What prompts this update is its sudden inability to hold a charge while in standby. For as long as I've had it, the one thing I have unqualifiedly enjoyed was the ability to keep it in sleep mode for days on end and open the lid, having it ready to use in a few seconds. However, a couple of weeks ago, I pulled it out, opened it and it didn't start. Hmmm. Tried the power button; nothing. Pressed the battery level test button and got one LED. The battery was dead and needed charging.

After a full charge and sitting connected to the power the whole time at home, I tossed it in my duffel for a weekend at the girlfriend's and other than a brief web surfing session, I didn't use it. Well, tonight, after a week of disuse, I pulled it out, checked the battery and, pfffft, it's nearly dead again.

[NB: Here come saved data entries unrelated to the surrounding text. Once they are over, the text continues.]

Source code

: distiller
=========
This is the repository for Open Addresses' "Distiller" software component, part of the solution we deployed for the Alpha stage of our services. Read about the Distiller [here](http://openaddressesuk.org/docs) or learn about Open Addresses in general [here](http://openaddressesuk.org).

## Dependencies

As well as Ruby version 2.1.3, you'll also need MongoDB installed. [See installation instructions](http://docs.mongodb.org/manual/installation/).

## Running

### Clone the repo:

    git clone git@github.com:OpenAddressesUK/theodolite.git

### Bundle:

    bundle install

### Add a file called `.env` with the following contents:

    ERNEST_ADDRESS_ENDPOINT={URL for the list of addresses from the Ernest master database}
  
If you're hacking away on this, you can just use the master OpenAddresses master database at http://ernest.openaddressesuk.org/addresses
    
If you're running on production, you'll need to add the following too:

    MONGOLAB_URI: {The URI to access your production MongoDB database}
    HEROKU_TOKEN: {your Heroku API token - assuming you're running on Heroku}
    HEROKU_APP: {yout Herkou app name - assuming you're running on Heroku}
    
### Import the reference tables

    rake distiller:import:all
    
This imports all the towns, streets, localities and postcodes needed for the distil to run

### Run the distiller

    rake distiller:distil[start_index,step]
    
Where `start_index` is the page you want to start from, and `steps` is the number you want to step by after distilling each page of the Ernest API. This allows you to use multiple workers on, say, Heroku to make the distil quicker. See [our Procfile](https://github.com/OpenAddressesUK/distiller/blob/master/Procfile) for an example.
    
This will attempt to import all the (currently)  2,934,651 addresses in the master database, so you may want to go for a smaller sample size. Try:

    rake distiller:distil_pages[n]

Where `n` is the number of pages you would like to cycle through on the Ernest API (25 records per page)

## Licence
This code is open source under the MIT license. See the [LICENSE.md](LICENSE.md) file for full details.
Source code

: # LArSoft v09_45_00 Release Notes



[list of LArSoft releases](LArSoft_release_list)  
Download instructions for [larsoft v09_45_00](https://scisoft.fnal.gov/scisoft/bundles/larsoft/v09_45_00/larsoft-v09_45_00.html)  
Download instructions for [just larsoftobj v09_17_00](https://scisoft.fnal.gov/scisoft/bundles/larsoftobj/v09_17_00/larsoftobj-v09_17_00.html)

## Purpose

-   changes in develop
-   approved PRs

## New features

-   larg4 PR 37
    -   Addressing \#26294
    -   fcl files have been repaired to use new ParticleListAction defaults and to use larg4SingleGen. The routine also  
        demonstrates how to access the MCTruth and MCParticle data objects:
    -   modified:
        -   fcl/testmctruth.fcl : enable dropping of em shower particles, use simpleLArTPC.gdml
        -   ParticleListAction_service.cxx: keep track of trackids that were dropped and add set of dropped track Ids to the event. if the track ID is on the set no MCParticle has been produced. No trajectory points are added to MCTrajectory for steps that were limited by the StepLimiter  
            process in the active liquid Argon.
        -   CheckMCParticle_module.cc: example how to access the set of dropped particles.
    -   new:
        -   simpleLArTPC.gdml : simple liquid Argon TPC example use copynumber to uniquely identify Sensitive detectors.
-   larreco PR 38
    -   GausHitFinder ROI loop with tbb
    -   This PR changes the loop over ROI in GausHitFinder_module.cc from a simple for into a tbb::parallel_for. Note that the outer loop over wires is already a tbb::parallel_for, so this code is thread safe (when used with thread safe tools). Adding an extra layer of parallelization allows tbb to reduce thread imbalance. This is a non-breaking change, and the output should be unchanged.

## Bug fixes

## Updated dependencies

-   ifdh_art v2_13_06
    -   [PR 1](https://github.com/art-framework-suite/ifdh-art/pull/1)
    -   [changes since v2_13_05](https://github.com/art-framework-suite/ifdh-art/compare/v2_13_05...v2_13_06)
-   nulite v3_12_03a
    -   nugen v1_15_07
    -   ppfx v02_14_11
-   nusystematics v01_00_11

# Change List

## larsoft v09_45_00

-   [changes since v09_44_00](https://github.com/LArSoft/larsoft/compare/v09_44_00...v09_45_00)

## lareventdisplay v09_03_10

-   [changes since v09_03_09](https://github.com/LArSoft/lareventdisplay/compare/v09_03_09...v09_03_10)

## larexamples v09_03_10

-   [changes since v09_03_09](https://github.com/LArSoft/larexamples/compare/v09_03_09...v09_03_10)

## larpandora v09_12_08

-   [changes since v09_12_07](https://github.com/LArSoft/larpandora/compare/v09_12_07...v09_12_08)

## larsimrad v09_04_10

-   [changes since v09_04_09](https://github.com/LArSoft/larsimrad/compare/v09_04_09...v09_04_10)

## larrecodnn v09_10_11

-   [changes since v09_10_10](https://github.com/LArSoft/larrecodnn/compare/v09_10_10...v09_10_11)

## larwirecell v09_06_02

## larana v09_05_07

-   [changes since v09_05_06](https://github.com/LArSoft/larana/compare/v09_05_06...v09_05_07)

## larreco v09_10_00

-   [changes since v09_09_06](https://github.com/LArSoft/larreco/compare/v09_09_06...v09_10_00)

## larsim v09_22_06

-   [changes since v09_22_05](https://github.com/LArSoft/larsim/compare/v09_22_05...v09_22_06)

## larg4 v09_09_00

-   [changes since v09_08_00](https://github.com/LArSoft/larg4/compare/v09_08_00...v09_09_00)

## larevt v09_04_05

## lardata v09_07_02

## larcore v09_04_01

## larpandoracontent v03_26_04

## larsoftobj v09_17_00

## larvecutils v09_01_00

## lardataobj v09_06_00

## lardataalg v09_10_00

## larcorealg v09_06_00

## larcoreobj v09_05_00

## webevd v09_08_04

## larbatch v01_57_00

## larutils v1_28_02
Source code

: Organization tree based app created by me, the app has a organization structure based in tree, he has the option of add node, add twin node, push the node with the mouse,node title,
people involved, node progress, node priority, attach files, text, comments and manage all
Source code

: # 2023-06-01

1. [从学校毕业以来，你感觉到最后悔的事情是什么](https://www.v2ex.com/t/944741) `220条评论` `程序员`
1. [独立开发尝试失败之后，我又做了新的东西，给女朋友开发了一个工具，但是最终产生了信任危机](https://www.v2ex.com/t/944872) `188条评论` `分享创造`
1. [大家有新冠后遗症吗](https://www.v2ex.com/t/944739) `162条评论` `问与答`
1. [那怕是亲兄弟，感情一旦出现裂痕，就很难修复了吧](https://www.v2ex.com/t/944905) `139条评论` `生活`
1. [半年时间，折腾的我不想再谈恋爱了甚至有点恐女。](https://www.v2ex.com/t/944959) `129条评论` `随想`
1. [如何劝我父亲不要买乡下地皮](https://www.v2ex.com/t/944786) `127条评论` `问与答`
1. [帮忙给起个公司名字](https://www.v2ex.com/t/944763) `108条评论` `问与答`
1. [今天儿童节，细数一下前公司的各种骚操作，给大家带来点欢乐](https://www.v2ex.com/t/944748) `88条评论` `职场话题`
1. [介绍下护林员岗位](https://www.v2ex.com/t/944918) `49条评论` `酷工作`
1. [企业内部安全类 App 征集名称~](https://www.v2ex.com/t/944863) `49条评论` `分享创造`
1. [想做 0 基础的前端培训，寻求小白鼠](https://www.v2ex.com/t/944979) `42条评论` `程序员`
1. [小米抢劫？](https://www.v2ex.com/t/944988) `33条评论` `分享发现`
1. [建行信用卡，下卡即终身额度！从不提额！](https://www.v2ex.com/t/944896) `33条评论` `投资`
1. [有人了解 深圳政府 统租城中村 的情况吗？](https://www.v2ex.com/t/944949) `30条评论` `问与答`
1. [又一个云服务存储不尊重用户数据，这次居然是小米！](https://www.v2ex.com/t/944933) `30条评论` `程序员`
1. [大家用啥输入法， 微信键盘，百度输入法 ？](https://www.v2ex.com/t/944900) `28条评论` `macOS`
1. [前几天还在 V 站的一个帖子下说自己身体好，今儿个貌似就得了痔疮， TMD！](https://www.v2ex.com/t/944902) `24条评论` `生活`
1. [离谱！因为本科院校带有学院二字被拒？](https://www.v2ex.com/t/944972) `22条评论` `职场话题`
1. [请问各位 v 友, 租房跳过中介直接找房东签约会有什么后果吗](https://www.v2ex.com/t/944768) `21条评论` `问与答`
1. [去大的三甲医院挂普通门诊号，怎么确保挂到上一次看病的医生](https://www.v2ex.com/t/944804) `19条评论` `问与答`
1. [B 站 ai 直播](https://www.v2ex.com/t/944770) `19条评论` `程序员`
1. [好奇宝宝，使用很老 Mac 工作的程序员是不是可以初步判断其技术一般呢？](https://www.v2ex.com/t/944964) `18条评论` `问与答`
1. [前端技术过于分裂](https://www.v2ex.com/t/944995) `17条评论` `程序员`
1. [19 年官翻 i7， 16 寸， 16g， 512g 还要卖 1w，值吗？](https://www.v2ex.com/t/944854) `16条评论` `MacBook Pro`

There was a software point-release a couple of weeks ago, but I don't think it had an effect on sleep mode efficiency (or lack thereof) because the first rundown happen prior, but I'm not sure. A quick Google search was inconclusive, but a battery failure on a less-than-six-month-old laptop would be right in line with Apple's expanding reputation of shoddy workmanship and design, especially with the botch that's been the iPhone 4 (or as I call it "iFone Fore.")

Anyone got any ideas as to what's whacking the battery? Thanks.